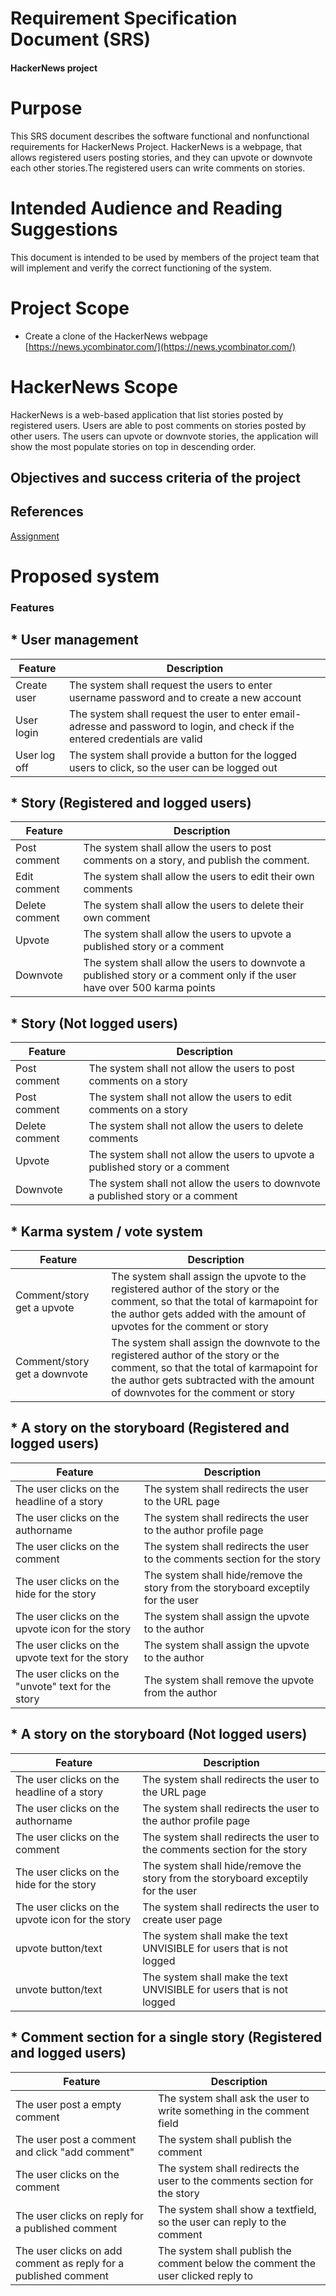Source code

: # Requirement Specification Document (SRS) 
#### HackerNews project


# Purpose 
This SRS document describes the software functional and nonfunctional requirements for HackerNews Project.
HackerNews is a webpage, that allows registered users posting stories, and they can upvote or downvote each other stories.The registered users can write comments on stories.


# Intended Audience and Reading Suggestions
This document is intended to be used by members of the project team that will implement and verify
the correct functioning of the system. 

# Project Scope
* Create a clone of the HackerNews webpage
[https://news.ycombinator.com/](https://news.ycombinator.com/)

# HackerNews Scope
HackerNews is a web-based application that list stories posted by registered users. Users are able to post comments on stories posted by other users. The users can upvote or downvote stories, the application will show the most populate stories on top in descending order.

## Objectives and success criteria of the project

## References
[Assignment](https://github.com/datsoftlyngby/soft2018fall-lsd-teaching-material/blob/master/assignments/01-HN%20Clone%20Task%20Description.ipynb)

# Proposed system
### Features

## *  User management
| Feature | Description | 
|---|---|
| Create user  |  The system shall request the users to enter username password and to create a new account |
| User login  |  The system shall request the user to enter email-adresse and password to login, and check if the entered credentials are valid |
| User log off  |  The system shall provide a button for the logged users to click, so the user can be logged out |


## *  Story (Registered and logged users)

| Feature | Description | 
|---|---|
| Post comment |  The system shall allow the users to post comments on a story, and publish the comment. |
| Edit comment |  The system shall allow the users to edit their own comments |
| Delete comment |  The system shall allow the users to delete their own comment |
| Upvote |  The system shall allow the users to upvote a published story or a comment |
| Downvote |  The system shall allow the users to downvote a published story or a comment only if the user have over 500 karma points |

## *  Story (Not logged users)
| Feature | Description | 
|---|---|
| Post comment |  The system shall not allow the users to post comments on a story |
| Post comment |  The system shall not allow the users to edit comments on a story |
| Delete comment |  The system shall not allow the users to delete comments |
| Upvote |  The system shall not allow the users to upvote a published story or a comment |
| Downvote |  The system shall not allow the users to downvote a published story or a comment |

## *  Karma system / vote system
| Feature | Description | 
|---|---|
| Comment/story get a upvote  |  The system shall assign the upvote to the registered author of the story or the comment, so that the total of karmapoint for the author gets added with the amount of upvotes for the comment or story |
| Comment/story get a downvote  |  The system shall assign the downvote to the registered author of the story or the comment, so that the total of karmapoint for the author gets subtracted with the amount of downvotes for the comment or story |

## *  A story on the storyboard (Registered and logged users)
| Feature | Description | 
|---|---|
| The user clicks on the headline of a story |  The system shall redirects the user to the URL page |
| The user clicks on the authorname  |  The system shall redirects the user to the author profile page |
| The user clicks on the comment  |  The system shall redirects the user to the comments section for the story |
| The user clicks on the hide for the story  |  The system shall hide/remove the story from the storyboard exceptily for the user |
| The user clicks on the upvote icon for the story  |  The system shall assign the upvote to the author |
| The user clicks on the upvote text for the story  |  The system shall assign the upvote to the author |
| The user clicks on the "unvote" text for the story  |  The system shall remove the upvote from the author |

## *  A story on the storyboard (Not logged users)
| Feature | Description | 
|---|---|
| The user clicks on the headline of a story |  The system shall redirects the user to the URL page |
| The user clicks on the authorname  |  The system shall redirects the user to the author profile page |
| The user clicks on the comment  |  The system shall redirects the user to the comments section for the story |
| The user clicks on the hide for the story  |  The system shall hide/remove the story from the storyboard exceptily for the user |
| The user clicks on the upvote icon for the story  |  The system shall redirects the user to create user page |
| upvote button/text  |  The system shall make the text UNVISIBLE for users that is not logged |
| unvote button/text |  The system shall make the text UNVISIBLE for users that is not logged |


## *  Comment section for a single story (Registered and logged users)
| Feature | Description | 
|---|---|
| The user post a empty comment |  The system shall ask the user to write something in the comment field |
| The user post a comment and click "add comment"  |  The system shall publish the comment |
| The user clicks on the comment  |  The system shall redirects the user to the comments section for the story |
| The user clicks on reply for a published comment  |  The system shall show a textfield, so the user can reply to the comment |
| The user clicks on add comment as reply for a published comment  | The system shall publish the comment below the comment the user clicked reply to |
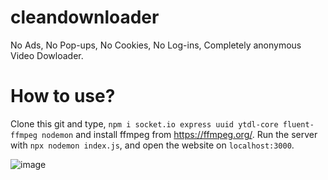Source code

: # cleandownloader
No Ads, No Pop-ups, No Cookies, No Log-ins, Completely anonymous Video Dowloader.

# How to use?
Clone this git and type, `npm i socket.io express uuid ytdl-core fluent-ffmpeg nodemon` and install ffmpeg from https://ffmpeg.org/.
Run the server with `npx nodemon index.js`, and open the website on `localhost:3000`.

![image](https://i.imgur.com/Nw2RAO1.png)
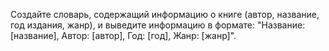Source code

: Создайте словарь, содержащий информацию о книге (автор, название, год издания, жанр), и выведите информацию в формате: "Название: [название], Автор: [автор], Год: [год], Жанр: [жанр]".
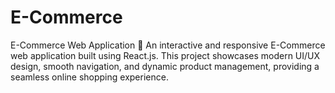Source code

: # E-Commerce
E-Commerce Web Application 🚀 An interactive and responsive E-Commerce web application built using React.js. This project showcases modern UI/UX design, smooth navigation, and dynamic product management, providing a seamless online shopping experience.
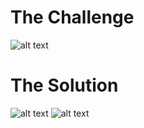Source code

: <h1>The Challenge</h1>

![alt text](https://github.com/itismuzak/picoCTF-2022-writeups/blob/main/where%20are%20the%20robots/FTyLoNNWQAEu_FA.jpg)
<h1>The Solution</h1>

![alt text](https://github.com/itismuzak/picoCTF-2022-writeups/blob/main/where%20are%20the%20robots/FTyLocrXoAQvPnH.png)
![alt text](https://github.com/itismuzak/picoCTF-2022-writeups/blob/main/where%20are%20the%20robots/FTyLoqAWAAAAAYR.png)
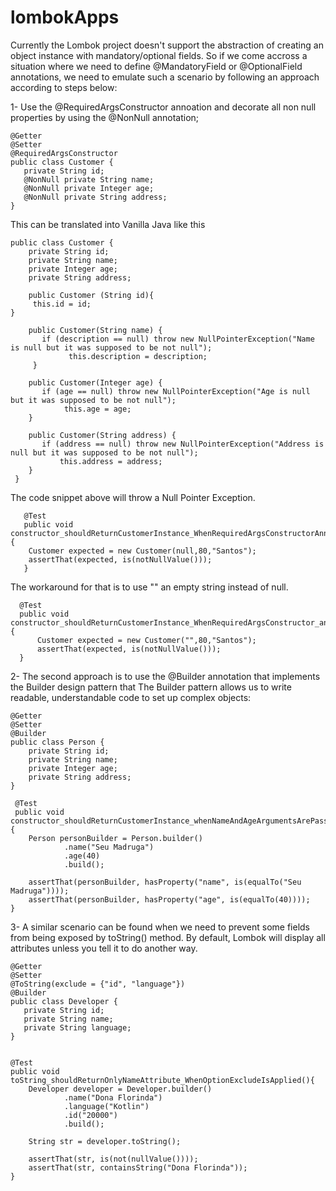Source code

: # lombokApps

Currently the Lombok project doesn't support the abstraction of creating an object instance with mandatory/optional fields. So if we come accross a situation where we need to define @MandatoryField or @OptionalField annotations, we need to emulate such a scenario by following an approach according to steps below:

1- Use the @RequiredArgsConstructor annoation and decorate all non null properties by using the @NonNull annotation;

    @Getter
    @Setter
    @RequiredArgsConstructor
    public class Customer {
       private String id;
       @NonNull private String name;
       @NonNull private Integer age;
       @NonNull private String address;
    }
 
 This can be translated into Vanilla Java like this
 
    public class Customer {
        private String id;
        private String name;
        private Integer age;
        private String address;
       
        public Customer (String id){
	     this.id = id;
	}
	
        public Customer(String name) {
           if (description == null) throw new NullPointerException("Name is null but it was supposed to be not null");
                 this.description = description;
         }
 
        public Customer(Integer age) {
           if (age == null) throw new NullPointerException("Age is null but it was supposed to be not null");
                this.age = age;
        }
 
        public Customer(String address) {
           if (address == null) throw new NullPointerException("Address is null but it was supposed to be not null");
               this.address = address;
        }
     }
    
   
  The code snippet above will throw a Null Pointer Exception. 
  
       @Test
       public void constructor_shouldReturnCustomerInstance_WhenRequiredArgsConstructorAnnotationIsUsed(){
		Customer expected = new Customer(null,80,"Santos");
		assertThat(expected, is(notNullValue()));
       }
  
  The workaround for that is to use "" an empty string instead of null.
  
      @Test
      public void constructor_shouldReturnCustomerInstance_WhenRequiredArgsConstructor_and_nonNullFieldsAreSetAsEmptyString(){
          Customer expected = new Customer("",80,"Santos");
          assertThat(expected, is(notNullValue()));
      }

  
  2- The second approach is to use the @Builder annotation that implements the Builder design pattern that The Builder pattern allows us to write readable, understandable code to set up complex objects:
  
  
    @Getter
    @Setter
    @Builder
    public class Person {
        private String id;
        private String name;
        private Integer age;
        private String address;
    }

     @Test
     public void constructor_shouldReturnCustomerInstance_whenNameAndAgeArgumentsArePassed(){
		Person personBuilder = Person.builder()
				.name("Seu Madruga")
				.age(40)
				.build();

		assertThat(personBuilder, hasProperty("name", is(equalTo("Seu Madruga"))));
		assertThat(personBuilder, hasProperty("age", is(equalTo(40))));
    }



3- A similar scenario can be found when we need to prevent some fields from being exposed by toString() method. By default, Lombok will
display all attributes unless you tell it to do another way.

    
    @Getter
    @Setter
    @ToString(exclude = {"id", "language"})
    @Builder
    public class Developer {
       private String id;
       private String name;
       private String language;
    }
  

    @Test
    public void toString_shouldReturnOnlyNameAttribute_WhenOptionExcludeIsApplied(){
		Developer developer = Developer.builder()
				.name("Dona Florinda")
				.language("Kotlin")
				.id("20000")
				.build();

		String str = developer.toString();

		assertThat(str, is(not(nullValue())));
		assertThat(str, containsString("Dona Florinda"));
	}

+---+

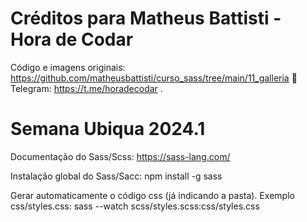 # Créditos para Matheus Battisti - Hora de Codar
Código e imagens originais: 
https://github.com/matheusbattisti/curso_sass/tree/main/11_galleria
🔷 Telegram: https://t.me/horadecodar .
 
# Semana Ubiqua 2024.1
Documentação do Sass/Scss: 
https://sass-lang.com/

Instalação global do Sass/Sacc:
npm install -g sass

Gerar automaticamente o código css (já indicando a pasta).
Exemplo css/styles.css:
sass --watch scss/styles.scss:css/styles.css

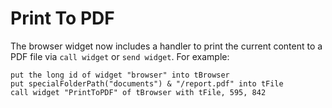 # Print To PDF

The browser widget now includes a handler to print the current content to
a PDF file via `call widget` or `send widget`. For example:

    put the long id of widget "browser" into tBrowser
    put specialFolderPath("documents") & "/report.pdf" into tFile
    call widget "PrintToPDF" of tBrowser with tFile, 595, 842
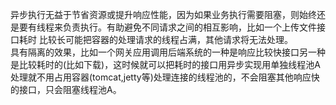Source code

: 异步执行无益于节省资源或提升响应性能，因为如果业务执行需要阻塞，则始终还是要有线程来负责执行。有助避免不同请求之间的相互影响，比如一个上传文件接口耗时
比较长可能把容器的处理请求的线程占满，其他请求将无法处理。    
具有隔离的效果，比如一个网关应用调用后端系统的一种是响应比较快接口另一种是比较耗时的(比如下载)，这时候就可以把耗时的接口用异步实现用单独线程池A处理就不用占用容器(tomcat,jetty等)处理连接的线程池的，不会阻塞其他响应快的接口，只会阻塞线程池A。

+---+

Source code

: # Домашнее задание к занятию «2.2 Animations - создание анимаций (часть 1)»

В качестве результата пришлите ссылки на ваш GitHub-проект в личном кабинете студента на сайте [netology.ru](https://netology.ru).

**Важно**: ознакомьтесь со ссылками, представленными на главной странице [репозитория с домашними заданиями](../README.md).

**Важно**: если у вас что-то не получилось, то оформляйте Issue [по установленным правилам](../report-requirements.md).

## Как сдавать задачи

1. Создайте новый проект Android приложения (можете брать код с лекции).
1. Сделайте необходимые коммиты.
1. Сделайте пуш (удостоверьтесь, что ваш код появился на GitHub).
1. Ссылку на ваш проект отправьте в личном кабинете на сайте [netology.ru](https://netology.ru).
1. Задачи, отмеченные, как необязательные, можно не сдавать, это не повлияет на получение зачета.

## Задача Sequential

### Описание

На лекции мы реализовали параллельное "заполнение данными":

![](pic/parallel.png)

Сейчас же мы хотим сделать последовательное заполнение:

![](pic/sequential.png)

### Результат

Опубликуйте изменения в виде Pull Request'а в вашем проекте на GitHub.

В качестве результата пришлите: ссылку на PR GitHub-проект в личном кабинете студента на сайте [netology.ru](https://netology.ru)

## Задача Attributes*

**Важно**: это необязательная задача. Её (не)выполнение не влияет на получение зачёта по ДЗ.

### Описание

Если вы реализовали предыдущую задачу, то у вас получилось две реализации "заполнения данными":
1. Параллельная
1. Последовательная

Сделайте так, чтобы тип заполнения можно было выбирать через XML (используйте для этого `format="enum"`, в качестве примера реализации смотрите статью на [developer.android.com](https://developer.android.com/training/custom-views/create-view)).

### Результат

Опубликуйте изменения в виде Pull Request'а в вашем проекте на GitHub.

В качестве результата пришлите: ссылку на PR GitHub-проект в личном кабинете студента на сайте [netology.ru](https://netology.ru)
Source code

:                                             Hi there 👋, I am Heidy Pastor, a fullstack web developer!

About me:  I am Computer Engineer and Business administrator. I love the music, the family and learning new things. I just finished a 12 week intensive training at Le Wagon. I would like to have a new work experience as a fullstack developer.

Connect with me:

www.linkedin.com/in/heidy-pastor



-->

+---+

--- WHAT TO PRODUCE ---
Return every line from the entries above that includes the word "unvote".

--- EXERCISE OUTPUT ---
| The user clicks on the "unvote" text for the story  |  The system shall remove the upvote from the author |
| unvote button/text |  The system shall make the text UNVISIBLE for users that is not logged |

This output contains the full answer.